▶ Aim of the exercise
Pictures stay out of the answer, but every line of the material must be restated exactly.

▶ Source data
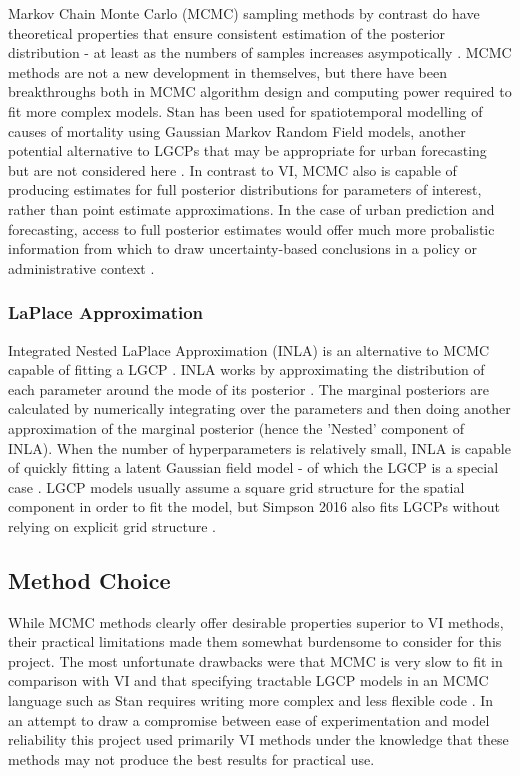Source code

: Markov Chain Monte Carlo (MCMC) sampling methods by contrast do have theoretical properties that ensure consistent estimation of the posterior distribution - at least  as the numbers of samples increases asympotically \cite{teng_2017}. MCMC methods are not a new development in themselves, but there have been breakthroughs both in MCMC algorithm design and computing power required to fit more complex models. Stan has been used for spatiotemporal modelling of causes of mortality using Gaussian Markov Random Field models, another potential alternative to LGCPs that may be appropriate for urban forecasting but are not considered here \cite{foreman_2017}. In contrast to VI, MCMC also is capable of producing estimates for full posterior distributions for parameters of interest, rather than point estimate approximations. In the case of urban prediction and forecasting, access to full posterior estimates would offer much more probalistic information from which to draw uncertainty-based conclusions in a policy or administrative context .

\subsubsection{LaPlace Approximation}

Integrated Nested LaPlace Approximation (INLA) is an alternative to MCMC capable of fitting a LGCP \cite{illian_toolbox}. INLA works by approximating the distribution of each parameter around the mode of its posterior \cite{lindgren2015bayesian}. The marginal posteriors are calculated by numerically integrating over the parameters and then doing another approximation of the marginal posterior (hence the 'Nested' component of INLA). When the number of hyperparameters is relatively small, INLA is capable of quickly fitting a latent Gaussian field model - of which the LGCP is a special case \cite{rue2009approximate}. LGCP models usually assume a square grid structure for the spatial component in order to fit the model, but Simpson 2016 also fits LGCPs without relying on explicit grid structure \cite{simpson2016going}.


\subsection{Method Choice}

While MCMC methods clearly offer desirable properties superior to VI methods, their practical limitations made them somewhat burdensome to consider for this project. The most unfortunate drawbacks were that MCMC is very slow to fit in comparison with VI and that specifying tractable LGCP models in an MCMC language such as Stan requires writing more complex and less flexible code \cite{Flaxman2015FastHG}. In an attempt to draw a compromise between ease of experimentation and model reliability this project used primarily VI methods under the knowledge that these methods may not produce the best results for practical use.


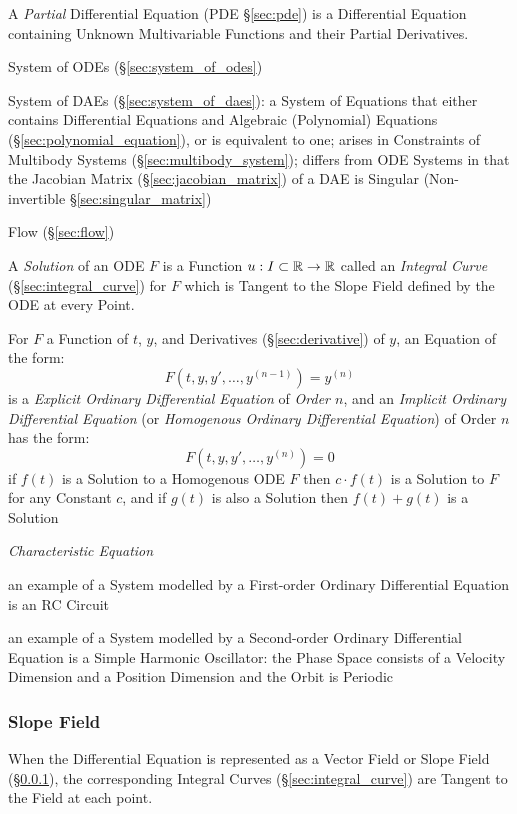 \fist A \emph{Partial} Differential Equation (PDE
\S\ref{sec:pde}) is a Differential Equation
containing Unknown Multivariable Functions and their Partial Derivatives.

\fist System of ODEs (\S\ref{sec:system_of_odes})

\fist System of DAEs (\S\ref{sec:system_of_daes}): a System of Equations that
either contains Differential Equations and Algebraic (Polynomial) Equations
(\S\ref{sec:polynomial_equation}), or is equivalent to one; arises in
Constraints of Multibody Systems (\S\ref{sec:multibody_system}); differs from
ODE Systems in that the Jacobian Matrix (\S\ref{sec:jacobian_matrix}) of a DAE
is Singular (Non-invertible \S\ref{sec:singular_matrix})

\fist Flow (\S\ref{sec:flow})

A \emph{Solution} of an ODE $F$ is a Function $u : I \subset \mathbb{R} \rightarrow
\mathbb{R}$ called an \emph{Integral Curve} (\S\ref{sec:integral_curve}) for $F$
which is Tangent to the Slope Field defined by the ODE at every Point.

For $F$ a Function of $t$, $y$, and Derivatives (\S\ref{sec:derivative}) of
$y$, an Equation of the form:
\[
  F(t,y,y',\ldots,y^{(n-1)}) = y^{(n)}
\]
is a \emph{Explicit Ordinary Differential Equation} of \emph{Order $n$}, and an
\emph{Implicit Ordinary Differential Equation} (or \emph{Homogenous Ordinary
  Differential Equation}) of Order $n$ has the form:
\[
  F(t,y,y',\ldots,y^{(n)}) = 0
\]
if $f(t)$ is a Solution to a Homogenous ODE $F$ then $c\cdot{f(t)}$ is a
Solution to $F$ for any Constant $c$, and if $g(t)$ is also a Solution then
$f(t) + g(t)$ is a Solution

\emph{Characteristic Equation}

an example of a System modelled by a First-order Ordinary Differential Equation
is an RC Circuit

an example of a System modelled by a Second-order Ordinary Differential
Equation is a Simple Harmonic Oscillator: the Phase Space consists of a
Velocity Dimension and a Position Dimension and the Orbit is Periodic



\subsubsection{Slope Field}\label{sec:slope_field}

When the Differential Equation is represented as a Vector Field or Slope Field
(\S\ref{sec:slope_field}), the corresponding Integral Curves
(\S\ref{sec:integral_curve}) are Tangent to the Field at each point.



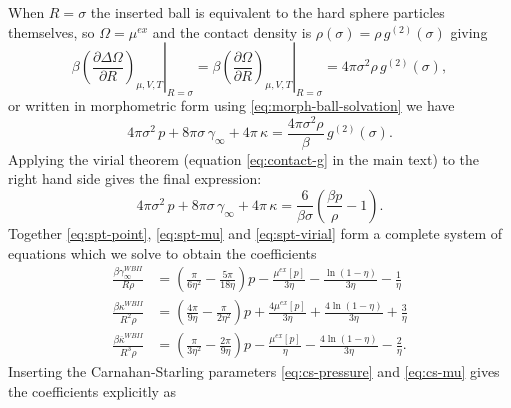 \documentclass[11pt]{report}
\begin{document}
When $R = \sigma$ the inserted ball is equivalent to the hard sphere particles themselves, so $\Omega = \mu^{ex}$ and the contact density is $\rho(\sigma) = \rho \, g^{(2)}(\sigma)$ giving
\begin{equation}\label{eq:spt-contact-density}
  \left. \beta \left( \frac{\partial \Delta \Omega}{\partial R} \right)_{\mu,V,T}
  \right|_{R = \sigma}
  =
  \left. \beta \left( \frac{\partial \Omega}{\partial R} \right)_{\mu,V,T}
  \right|_{R = \sigma}
  =
  4\pi \sigma^2 \rho \, g^{(2)}(\sigma),
\end{equation}
or written in morphometric form using \eqref{eq:morph-ball-solvation} we have
\begin{equation}
  4\pi \sigma^2 \, p +
  8\pi \sigma \, \gamma_\infty +
  4\pi \, \kappa =
  \frac{4\pi \sigma^2 \rho}{\beta} \, g^{(2)}(\sigma).
\end{equation}
Applying the virial theorem (equation \eqref{eq:contact-g} in the main text) to the right hand side gives the final expression:
\begin{equation}\label{eq:spt-virial}
  4\pi \sigma^2 \, p +
  8\pi \sigma \, \gamma_\infty +
  4\pi \, \kappa =
  \frac{6}{\beta\sigma} \left( \frac{\beta p}{\rho} - 1 \right).
\end{equation}
Together \eqref{eq:spt-point}, \eqref{eq:spt-mu} and \eqref{eq:spt-virial} form a complete system of equations which we solve to obtain the coefficients
\begin{subequations}
  \begin{align}
    \frac{\beta \gamma_\infty^{WBII}}{R \rho} &=
    \left(\frac{\pi}{6\eta^2} - \frac{5\pi}{18\eta}\right) p -
    \frac{\mu^{ex}[p]}{3\eta} -
    \frac{\ln{(1-\eta)}}{3\eta} -
    \frac{1}{\eta}
    \label{eq:spt-gamma}
    \\
    \frac{\beta \kappa^{WBII}}{R^2\rho} &=
    \left( \frac{4\pi}{9\eta} - \frac{\pi}{2\eta^2} \right) p +
    \frac{4\mu^{ex}[p]}{3\eta} + \frac{4\ln{(1-\eta)}}{3\eta} + \frac{3}{\eta}
    \\
    \frac{\beta \overline{\kappa}^{WBII}}{R^3\rho} &=
    \left( \frac{\pi}{3\eta^2} - \frac{2\pi}{9\eta} \right) p -
    \frac{\mu^{ex}[p]}{\eta} - \frac{4\ln{(1-\eta)}}{3\eta} - \frac{2}{\eta}.
  \end{align}
\end{subequations}
Inserting the Carnahan-Starling parameters \eqref{eq:cs-pressure} and \eqref{eq:cs-mu} gives the coefficients explicitly as
\end{document}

▶ Response to this task
Source code

: Markov Chain Monte Carlo (MCMC) sampling methods by contrast do have theoretical properties that ensure consistent estimation of the posterior distribution - at least  as the numbers of samples increases asympotically \cite{teng_2017}. MCMC methods are not a new development in themselves, but there have been breakthroughs both in MCMC algorithm design and computing power required to fit more complex models. Stan has been used for spatiotemporal modelling of causes of mortality using Gaussian Markov Random Field models, another potential alternative to LGCPs that may be appropriate for urban forecasting but are not considered here \cite{foreman_2017}. In contrast to VI, MCMC also is capable of producing estimates for full posterior distributions for parameters of interest, rather than point estimate approximations. In the case of urban prediction and forecasting, access to full posterior estimates would offer much more probalistic information from which to draw uncertainty-based conclusions in a policy or administrative context .

\subsubsection{LaPlace Approximation}

Integrated Nested LaPlace Approximation (INLA) is an alternative to MCMC capable of fitting a LGCP \cite{illian_toolbox}. INLA works by approximating the distribution of each parameter around the mode of its posterior \cite{lindgren2015bayesian}. The marginal posteriors are calculated by numerically integrating over the parameters and then doing another approximation of the marginal posterior (hence the 'Nested' component of INLA). When the number of hyperparameters is relatively small, INLA is capable of quickly fitting a latent Gaussian field model - of which the LGCP is a special case \cite{rue2009approximate}. LGCP models usually assume a square grid structure for the spatial component in order to fit the model, but Simpson 2016 also fits LGCPs without relying on explicit grid structure \cite{simpson2016going}.


\subsection{Method Choice}

While MCMC methods clearly offer desirable properties superior to VI methods, their practical limitations made them somewhat burdensome to consider for this project. The most unfortunate drawbacks were that MCMC is very slow to fit in comparison with VI and that specifying tractable LGCP models in an MCMC language such as Stan requires writing more complex and less flexible code \cite{Flaxman2015FastHG}. In an attempt to draw a compromise between ease of experimentation and model reliability this project used primarily VI methods under the knowledge that these methods may not produce the best results for practical use.


 \fist A \emph{Partial} Differential Equation (PDE
\S\ref{sec:pde}) is a Differential Equation
containing Unknown Multivariable Functions and their Partial Derivatives.

\fist System of ODEs (\S\ref{sec:system_of_odes})

\fist System of DAEs (\S\ref{sec:system_of_daes}): a System of Equations that
either contains Differential Equations and Algebraic (Polynomial) Equations
(\S\ref{sec:polynomial_equation}), or is equivalent to one; arises in
Constraints of Multibody Systems (\S\ref{sec:multibody_system}); differs from
ODE Systems in that the Jacobian Matrix (\S\ref{sec:jacobian_matrix}) of a DAE
is Singular (Non-invertible \S\ref{sec:singular_matrix})

\fist Flow (\S\ref{sec:flow})

A \emph{Solution} of an ODE $F$ is a Function $u : I \subset \mathbb{R} \rightarrow
\mathbb{R}$ called an \emph{Integral Curve} (\S\ref{sec:integral_curve}) for $F$
which is Tangent to the Slope Field defined by the ODE at every Point.

For $F$ a Function of $t$, $y$, and Derivatives (\S\ref{sec:derivative}) of
$y$, an Equation of the form:
\[
  F(t,y,y',\ldots,y^{(n-1)}) = y^{(n)}
\]
is a \emph{Explicit Ordinary Differential Equation} of \emph{Order $n$}, and an
\emph{Implicit Ordinary Differential Equation} (or \emph{Homogenous Ordinary
  Differential Equation}) of Order $n$ has the form:
\[
  F(t,y,y',\ldots,y^{(n)}) = 0
\]
if $f(t)$ is a Solution to a Homogenous ODE $F$ then $c\cdot{f(t)}$ is a
Solution to $F$ for any Constant $c$, and if $g(t)$ is also a Solution then
$f(t) + g(t)$ is a Solution

\emph{Characteristic Equation}

an example of a System modelled by a First-order Ordinary Differential Equation
is an RC Circuit

an example of a System modelled by a Second-order Ordinary Differential
Equation is a Simple Harmonic Oscillator: the Phase Space consists of a
Velocity Dimension and a Position Dimension and the Orbit is Periodic



\subsubsection{Slope Field}\label{sec:slope_field}

When the Differential Equation is represented as a Vector Field or Slope Field
(\S\ref{sec:slope_field}), the corresponding Integral Curves
(\S\ref{sec:integral_curve}) are Tangent to the Field at each point.



 \documentclass[11pt]{report}
\begin{document}
When $R = \sigma$ the inserted ball is equivalent to the hard sphere particles themselves, so $\Omega = \mu^{ex}$ and the contact density is $\rho(\sigma) = \rho \, g^{(2)}(\sigma)$ giving
\begin{equation}\label{eq:spt-contact-density}
  \left. \beta \left( \frac{\partial \Delta \Omega}{\partial R} \right)_{\mu,V,T}
  \right|_{R = \sigma}
  =
  \left. \beta \left( \frac{\partial \Omega}{\partial R} \right)_{\mu,V,T}
  \right|_{R = \sigma}
  =
  4\pi \sigma^2 \rho \, g^{(2)}(\sigma),
\end{equation}
or written in morphometric form using \eqref{eq:morph-ball-solvation} we have
\begin{equation}
  4\pi \sigma^2 \, p +
  8\pi \sigma \, \gamma_\infty +
  4\pi \, \kappa =
  \frac{4\pi \sigma^2 \rho}{\beta} \, g^{(2)}(\sigma).
\end{equation}
Applying the virial theorem (equation \eqref{eq:contact-g} in the main text) to the right hand side gives the final expression:
\begin{equation}\label{eq:spt-virial}
  4\pi \sigma^2 \, p +
  8\pi \sigma \, \gamma_\infty +
  4\pi \, \kappa =
  \frac{6}{\beta\sigma} \left( \frac{\beta p}{\rho} - 1 \right).
\end{equation}
Together \eqref{eq:spt-point}, \eqref{eq:spt-mu} and \eqref{eq:spt-virial} form a complete system of equations which we solve to obtain the coefficients
\begin{subequations}
  \begin{align}
    \frac{\beta \gamma_\infty^{WBII}}{R \rho} &=
    \left(\frac{\pi}{6\eta^2} - \frac{5\pi}{18\eta}\right) p -
    \frac{\mu^{ex}[p]}{3\eta} -
    \frac{\ln{(1-\eta)}}{3\eta} -
    \frac{1}{\eta}
    \label{eq:spt-gamma}
    \\
    \frac{\beta \kappa^{WBII}}{R^2\rho} &=
    \left( \frac{4\pi}{9\eta} - \frac{\pi}{2\eta^2} \right) p +
    \frac{4\mu^{ex}[p]}{3\eta} + \frac{4\ln{(1-\eta)}}{3\eta} + \frac{3}{\eta}
    \\
    \frac{\beta \overline{\kappa}^{WBII}}{R^3\rho} &=
    \left( \frac{\pi}{3\eta^2} - \frac{2\pi}{9\eta} \right) p -
    \frac{\mu^{ex}[p]}{\eta} - \frac{4\ln{(1-\eta)}}{3\eta} - \frac{2}{\eta}.
  \end{align}
\end{subequations}
Inserting the Carnahan-Starling parameters \eqref{eq:cs-pressure} and \eqref{eq:cs-mu} gives the coefficients explicitly as
\end{document}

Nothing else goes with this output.